Conformational and self-assembly properties of cyclic lipodepsipeptides of the viscosin group

Cyclic lipodepsipeptides (CLPs) are secondary metabolites produced by various bacteria, most prominently Bacillus and Pseudomonas. These often display potential antimicrobial properties, frequently ascribed to the ability to disrupt cellular membranes or form ion-pores. CLPs are a structurally diverse group of molecules always consisting of an oligopeptide chain cyclized by a lacton bond and a fatty acid moiety. They are divided into several groups based on sequence similarity. One such group is the viscosin group, which contains CLPs produced by Pseudomonas that all feature nine amino acids and a conserved sequence pattern of hydrophobic and hydrophilic residues.1 Recently, we have extensively described the self-assembly properties of one viscosin group member, pseudodesmin A.2,3 We have shown that in non-polar organic solvents this CLP forms anisotropic supramolecular structures of unrestricted size, reminiscent of the ability to form ionpores in the non-polar cellular membrane environment.

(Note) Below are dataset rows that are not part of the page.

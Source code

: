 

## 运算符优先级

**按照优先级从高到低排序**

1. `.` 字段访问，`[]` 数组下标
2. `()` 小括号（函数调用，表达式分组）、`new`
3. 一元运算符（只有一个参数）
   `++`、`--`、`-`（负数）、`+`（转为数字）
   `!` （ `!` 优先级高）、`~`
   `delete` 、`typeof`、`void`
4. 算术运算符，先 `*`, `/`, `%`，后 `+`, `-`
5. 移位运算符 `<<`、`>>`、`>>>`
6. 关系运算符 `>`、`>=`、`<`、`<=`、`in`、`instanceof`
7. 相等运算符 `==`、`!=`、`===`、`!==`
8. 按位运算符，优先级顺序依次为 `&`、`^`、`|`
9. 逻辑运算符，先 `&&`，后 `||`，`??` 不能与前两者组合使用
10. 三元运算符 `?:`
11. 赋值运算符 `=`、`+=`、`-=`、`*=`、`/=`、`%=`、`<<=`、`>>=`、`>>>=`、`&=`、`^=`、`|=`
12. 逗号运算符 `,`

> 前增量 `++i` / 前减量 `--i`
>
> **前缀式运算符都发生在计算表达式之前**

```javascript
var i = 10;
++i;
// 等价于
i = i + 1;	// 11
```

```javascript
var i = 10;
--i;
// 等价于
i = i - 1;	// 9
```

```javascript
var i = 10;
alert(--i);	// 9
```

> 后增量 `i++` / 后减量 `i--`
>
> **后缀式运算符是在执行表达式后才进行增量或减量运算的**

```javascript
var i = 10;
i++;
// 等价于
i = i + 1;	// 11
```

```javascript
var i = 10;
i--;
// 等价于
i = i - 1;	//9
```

Here, we report on how the most prominent structural variations within the viscosin group affect the conformation and self-assembly properties. Since the well-defined monomer conformation of pseudodesmin A is key to this self-assembly, the most striking variation within the viscosin group is the variability of the Leu5 stereochemistry. For the first time, a conformational study will be reported for CLPs featuring an L-Leu5 residue, such as viscosin and viscosinamide. The results of this study contribute to a deeper understanding of the structure-function relationship of CLPs in general.